BUNDLING;
Its Origin, Progress & Decline
in
America

By Henry Reed Stiles, M.D.

Albany: Knickerbocker Publishing Company, 1871.

First edition.

Original publisher's brown cloth with gilt spine and cover titles.

Spine titles tarnished, shelf edges show very minor rubbing, else a near fine, clean copy.

Thin octavo. 138 pages; appendix and index.

In colonial America bundling was condemned by Jonathan Edwards and other preachers. The practice of bundling continued in the early United States, where in the case of a scarcity of beds, travelers were occasionally permitted to bundle with locals. This seemingly strange practice allowed extra money to be made by renting out half a bed. Hotels rented rooms for the night, shared by many occupants, and sharing a bed entailed an additional fee.

Also:

Bundling was an important part of American courting life, enjoyed by all good country maids and men and blessed by honest folk.
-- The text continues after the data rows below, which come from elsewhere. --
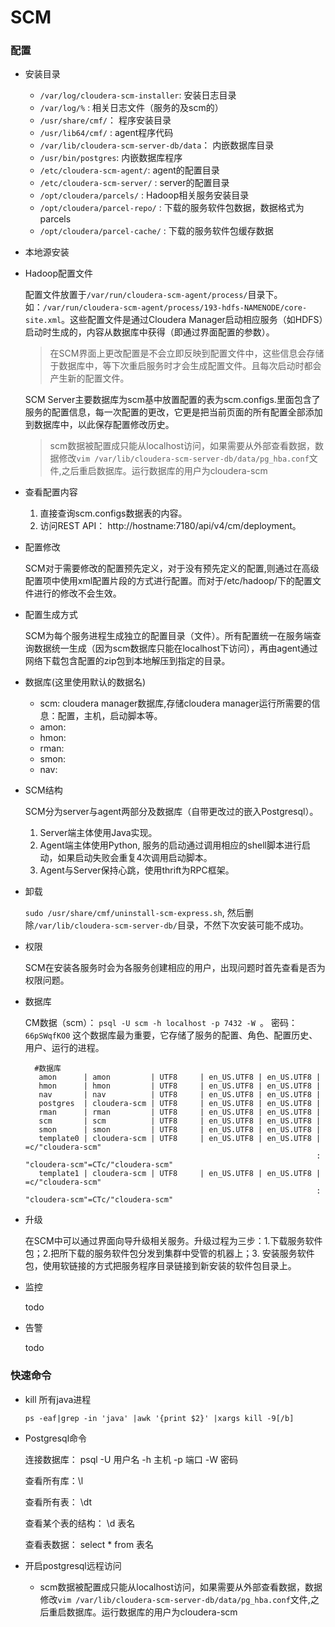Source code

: # SCM #

### 配置 ###

- 安装目录
    - `/var/log/cloudera-scm-installer`: 安装日志目录
    - `/var/log/%` : 相关日志文件（服务的及scm的）
    - `/usr/share/cmf/`： 程序安装目录
    - `/usr/lib64/cmf/` : agent程序代码
    - `/var/lib/cloudera-scm-server-db/data`： 内嵌数据库目录
    - `/usr/bin/postgres`: 内嵌数据库程序
    - `/etc/cloudera-scm-agent/`: agent的配置目录
    - `/etc/cloudera-scm-server/` : server的配置目录
    - `/opt/cloudera/parcels/` : Hadoop相关服务安装目录
    - `/opt/cloudera/parcel-repo/` : 下载的服务软件包数据，数据格式为parcels
    - `/opt/cloudera/parcel-cache/` : 下载的服务软件包缓存数据

- 本地源安装
    
    

- Hadoop配置文件
    
    配置文件放置于`/var/run/cloudera-scm-agent/process/`目录下。如：`/var/run/cloudera-scm-agent/process/193-hdfs-NAMENODE/core-site.xml`。这些配置文件是通过Cloudera Manager启动相应服务（如HDFS）启动时生成的，内容从数据库中获得（即通过界面配置的参数）。
    
    > 在SCM界面上更改配置是不会立即反映到配置文件中，这些信息会存储于数据库中，等下次重启服务时才会生成配置文件。且每次启动时都会产生新的配置文件。

    SCM Server主要数据库为scm基中放置配置的表为scm.configs.里面包含了服务的配置信息，每一次配置的更改，它更是把当前页面的所有配置全部添加到数据库中，以此保存配置修改历史。

    > scm数据被配置成只能从localhost访问，如果需要从外部查看数据，数据修改`vim /var/lib/cloudera-scm-server-db/data/pg_hba.conf`文件,之后重启数据库。运行数据库的用户为cloudera-scm

- 查看配置内容
    1. 直接查询scm.configs数据表的内容。
    2. 访问REST API： http://hostname:7180/api/v4/cm/deployment。

- 配置修改

    SCM对于需要修改的配置预先定义，对于没有预先定义的配置,则通过在高级配置项中使用xml配置片段的方式进行配置。而对于/etc/hadoop/下的配置文件进行的修改不会生效。

- 配置生成方式
    
    SCM为每个服务进程生成独立的配置目录（文件）。所有配置统一在服务端查询数据统一生成（因为scm数据库只能在localhost下访问），再由agent通过网络下载包含配置的zip包到本地解压到指定的目录。

- 数据库(这里使用默认的数据名)
    - scm: cloudera manager数据库,存储cloudera manager运行所需要的信息：配置，主机，启动脚本等。
    - amon:
    - hmon:
    - rman:
    - smon:
    - nav:

- SCM结构

    SCM分为server与agent两部分及数据库（自带更改过的嵌入Postgresql）。
    1. Server端主体使用Java实现。    
    2. Agent端主体使用Python, 服务的启动通过调用相应的shell脚本进行启动，如果启动失败会重复4次调用启动脚本。
    3. Agent与Server保持心跳，使用thrift为RPC框架。


- 卸载

    `sudo /usr/share/cmf/uninstall-scm-express.sh`, 然后删除`/var/lib/cloudera-scm-server-db/`目录，不然下次安装可能不成功。

- 权限

    SCM在安装各服务时会为各服务创建相应的用户，出现问题时首先查看是否为权限问题。

- 数据库

    CM数据（scm）： `psql -U scm -h localhost -p 7432 -W `。 密码： `66pSWqfKO0` 这个数据库最为重要，它存储了服务的配置、角色、配置历史、用户、运行的进程。

        #数据库
         amon      | amon         | UTF8     | en_US.UTF8 | en_US.UTF8 | 
         hmon      | hmon         | UTF8     | en_US.UTF8 | en_US.UTF8 | 
         nav       | nav          | UTF8     | en_US.UTF8 | en_US.UTF8 | 
         postgres  | cloudera-scm | UTF8     | en_US.UTF8 | en_US.UTF8 | 
         rman      | rman         | UTF8     | en_US.UTF8 | en_US.UTF8 | 
         scm       | scm          | UTF8     | en_US.UTF8 | en_US.UTF8 | 
         smon      | smon         | UTF8     | en_US.UTF8 | en_US.UTF8 | 
         template0 | cloudera-scm | UTF8     | en_US.UTF8 | en_US.UTF8 | =c/"cloudera-scm"
                                                                       : "cloudera-scm"=CTc/"cloudera-scm"
         template1 | cloudera-scm | UTF8     | en_US.UTF8 | en_US.UTF8 | =c/"cloudera-scm"
                                                                       : "cloudera-scm"=CTc/"cloudera-scm"

- 升级

    在SCM中可以通过界面向导升级相关服务。升级过程为三步：1.下载服务软件包；2.把所下载的服务软件包分发到集群中受管的机器上；3. 安装服务软件包，使用软链接的方式把服务程序目录链接到新安装的软件包目录上。

- 监控

    todo

- 告警

    todo
    
### 快速命令 ###

- kill 所有java进程
    
    `ps -eaf|grep -in 'java' |awk '{print $2}' |xargs kill -9[/b]`

- Postgresql命令

    连接数据库： psql -U 用户名 -h 主机 -p 端口 -W 密码

    查看所有库：\l

    查看所有表： \dt

    查看某个表的结构： \d 表名

    查看表数据： select * from 表名


- 开启postgresql远程访问

    - scm数据被配置成只能从localhost访问，如果需要从外部查看数据，数据修改`vim /var/lib/cloudera-scm-server-db/data/pg_hba.conf`文件,之后重启数据库。运行数据库的用户为cloudera-scm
During the nineteenth century, many elders clothed bundling in a licentious mantle, and a dark veil was drawn over the subject. Henry Reed Stiles, no believer in the theory that objectionable portions of history should be kept in the shadows, here defrocks these misconceptions and sheds light on this lost American custom and its origins.

This book was banned in Boston in 1872.